Однажды моя тетя приготовила густой такой, наверное, вкусный и жирный борщ и настаивала на том, чтобы я его поела, а я категорически отказывалась, ну не хотела — и все.
Отец сказал, мол, не хочет — пусть не ест, но тетя твердо решила накормить ребенка, и мне пришлось съесть тарелку этого борща. Ровно через минуту меня вырвало, подтвердился факт, что принуждать меня к чему-то совершенно бесполезно.
Зато ту еду, которую готовил папа, я обожала и могла поглощать в любом количестве — он варил рис в своем солдатском котелке и жарил селедку в соевом соусе. Все соседи в нашей коммуналке на Песчаной улице плотно закрывали двери и молча ненавидели его в тот момент.
Отец к столу меня никогда не звал. Но когда я чувствовала запах жареной рыбы и соевого соуса, как сомнамбула, выползала из комнаты, шла на кухню, садилась рядом с ним, и мы молча ели. Я могла съесть две порции подряд. Мама обычно грустно смотрела на эту картину и называла нас японским отродьем. Она ненавидела восточную кухню.

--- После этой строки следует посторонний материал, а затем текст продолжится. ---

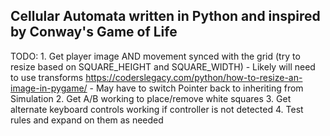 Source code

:## Cellular Automata written in Python and inspired by Conway's Game of Life

TODO:
    1. Get player image AND movement synced with the grid (try to resize based on SQUARE_HEIGHT and SQUARE_WIDTH)
        - Likely will need to use transforms https://coderslegacy.com/python/how-to-resize-an-image-in-pygame/
        - May have to switch Pointer back to inheriting from Simulation
    2. Get A/B working to place/remove white squares
    3. Get alternate keyboard controls working if controller is not detected
    4. Test rules and expand on them as needed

Папа с мамой ругались часто и громко — я регулярно слышала крики и разборки. Периодически папа налетал на маму с кулаками, и однажды я встала между ними и сказала : «Не смей». Как ни странно, отец послушался. Как-то в запале он двинул мне в ухо так, что я отлетела в другую часть комнаты, но это не помешало мне тут же разбежаться и изо всех сил ударить его головой в пах. Отец согнулся и крикнул маме: «Нин, иди сюда! Дерется!» Мама зашла в комнату, оценила ситуацию и сказала: «Это твой ребенок, и она делает то же, что и ты».
Мама много работала, отец тоже работал — переводчиком, но при этом был увлечен только собой.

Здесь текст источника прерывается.